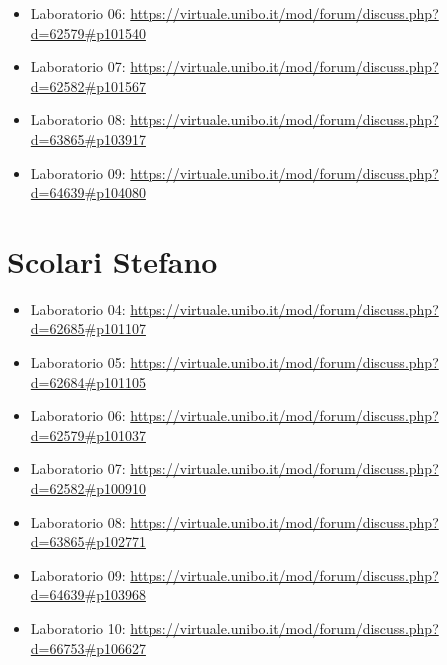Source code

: \documentclass[a4paper,12pt]{report}
\begin{document}
\begin{itemize}
 \item Laboratorio 06: \url{https://virtuale.unibo.it/mod/forum/discuss.php?d=62579#p101540}
 \item Laboratorio 07: \url{https://virtuale.unibo.it/mod/forum/discuss.php?d=62582#p101567}
 \item Laboratorio 08: \url{https://virtuale.unibo.it/mod/forum/discuss.php?d=63865#p103917}
 \item Laboratorio 09: \url{https://virtuale.unibo.it/mod/forum/discuss.php?d=64639#p104080}
\end{itemize}


\section{Scolari Stefano}

\begin{itemize}
 \item Laboratorio 04: \url{https://virtuale.unibo.it/mod/forum/discuss.php?d=62685#p101107}
 \item Laboratorio 05: \url{https://virtuale.unibo.it/mod/forum/discuss.php?d=62684#p101105}
 \item Laboratorio 06: \url{https://virtuale.unibo.it/mod/forum/discuss.php?d=62579#p101037}
 \item Laboratorio 07: \url{https://virtuale.unibo.it/mod/forum/discuss.php?d=62582#p100910}
 \item Laboratorio 08: \url{https://virtuale.unibo.it/mod/forum/discuss.php?d=63865#p102771}
 \item Laboratorio 09: \url{https://virtuale.unibo.it/mod/forum/discuss.php?d=64639#p103968}
 \item Laboratorio 10: \url{https://virtuale.unibo.it/mod/forum/discuss.php?d=66753#p106627}
\end{itemize}
\end{document}
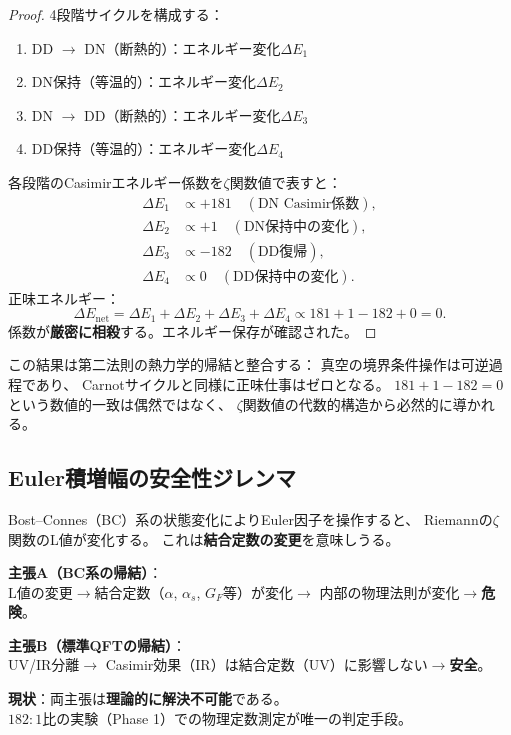 \begin{proof}
4段階サイクルを構成する：
\begin{enumerate}
\item DD $\to$ DN（断熱的）：エネルギー変化$\Delta E_1$
\item DN保持（等温的）：エネルギー変化$\Delta E_2$
\item DN $\to$ DD（断熱的）：エネルギー変化$\Delta E_3$
\item DD保持（等温的）：エネルギー変化$\Delta E_4$
\end{enumerate}
各段階のCasimirエネルギー係数を$\zeta$関数値で表すと：
\begin{align}
\Delta E_1 &\propto +181 \quad (\text{DN Casimir係数}), \\
\Delta E_2 &\propto +1 \quad (\text{DN保持中の変化}), \\
\Delta E_3 &\propto -182 \quad (\text{DD復帰}), \\
\Delta E_4 &\propto 0 \quad (\text{DD保持中の変化}).
\end{align}
正味エネルギー：
\[
\Delta E_{\text{net}} = \Delta E_1 + \Delta E_2 + \Delta E_3 + \Delta E_4
\propto 181 + 1 - 182 + 0 = 0.
\]
係数が\textbf{厳密に相殺}する。エネルギー保存が確認された。\qedhere
\end{proof}

\begin{remark}
この結果は第二法則の熱力学的帰結と整合する：
真空の境界条件操作は可逆過程であり、
Carnotサイクルと同様に正味仕事はゼロとなる。
$181 + 1 - 182 = 0$という数値的一致は偶然ではなく、
$\zeta$関数値の代数的構造から必然的に導かれる。
\end{remark}


\subsection{Euler積増幅の安全性ジレンマ}
\label{sec:14.3}

Bost--Connes（BC）系の状態変化によりEuler因子を操作すると、
Riemannの$\zeta$関数のL値が変化する。
これは\textbf{結合定数の変更}を意味しうる。

\begin{tcolorbox}[colback=yellow!5!white, colframe=yellow!70!black, title=安全性ジレンマ：未解決問題]
\textbf{主張A（BC系の帰結）}：\\
L値の変更$\to$結合定数（$\alpha$, $\alpha_s$, $G_F$等）が変化$\to$
内部の物理法則が変化$\to$\textbf{危険}。

\vspace{0.5em}
\textbf{主張B（標準QFTの帰結）}：\\
UV/IR分離$\to$ Casimir効果（IR）は結合定数（UV）に影響しない$\to$\textbf{安全}。

\vspace{0.5em}
\textbf{現状}：両主張は\textbf{理論的に解決不可能}である。\\
$182:1$比の実験（Phase 1）での物理定数測定が唯一の判定手段。
\end{tcolorbox}

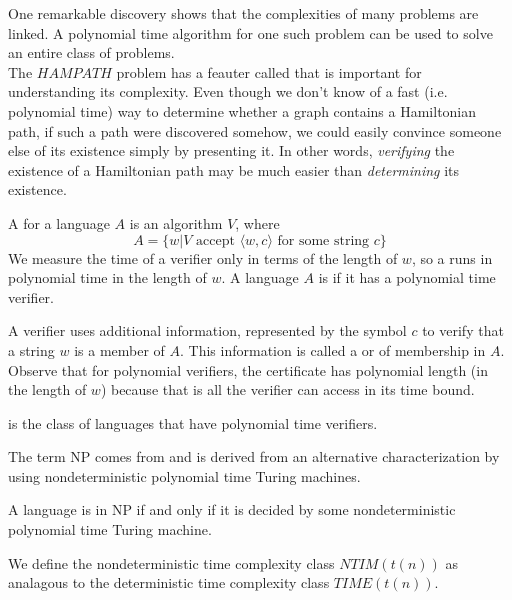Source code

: \documentclass{article}
\begin{document}
One remarkable discovery shows that the complexities of many problems are linked. A polynomial time algorithm for one such problem can be used to solve an entire class of problems. \\ 

The $HAMPATH$ problem has a feauter called  that is important for understanding its complexity. Even though we don't know of a fast (i.e. polynomial time) way to determine whether a graph contains a Hamiltonian path, if such a path were discovered somehow, we could easily convince someone else of its existence simply by presenting it. In other words, \emph{verifying} the existence of a Hamiltonian path may be much easier than \emph{determining} its existence. 

\begin{definition}[Verifier]
  A  for a language $A$ is an algorithm $V$, where $$A = \{w | V \textrm{ accept } \langle w,c \rangle \textrm{ for some string } c\}$$ We measure the time of a verifier only in terms of the length of $w$, so a  runs in polynomial time in the length of $w$. A language $A$ is  if it has a polynomial time verifier. 
\end{definition}

A verifier uses additional information, represented by the symbol $c$ to verify that a string $w$ is a member of $A$. This information is called a  or  of membership in $A$. Observe that for polynomial verifiers, the certificate has polynomial length (in the length of $w$) because that is all the verifier can access in its time bound.  

\begin{definition}
   is the class of languages that have polynomial time verifiers. 
\end{definition}

The term NP comes from  and is derived from an alternative characterization by using nondeterministic polynomial time Turing machines. 

\begin{theorem}
  A language is in NP if and only if it is decided by some nondeterministic polynomial time Turing machine. 
\end{theorem}

We define the nondeterministic time complexity class $NTIM(t(n))$ as analagous to the deterministic time complexity class $TIME(t(n))$. 
\end{document}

# # # # # # #

**Exercise requirements**. Select all lines in the listing that include the word "エネルギー変化".

**Answer below**.
\item DD $\to$ DN（断熱的）：エネルギー変化$\Delta E_1$
\item DN保持（等温的）：エネルギー変化$\Delta E_2$
\item DN $\to$ DD（断熱的）：エネルギー変化$\Delta E_3$
\item DD保持（等温的）：エネルギー変化$\Delta E_4$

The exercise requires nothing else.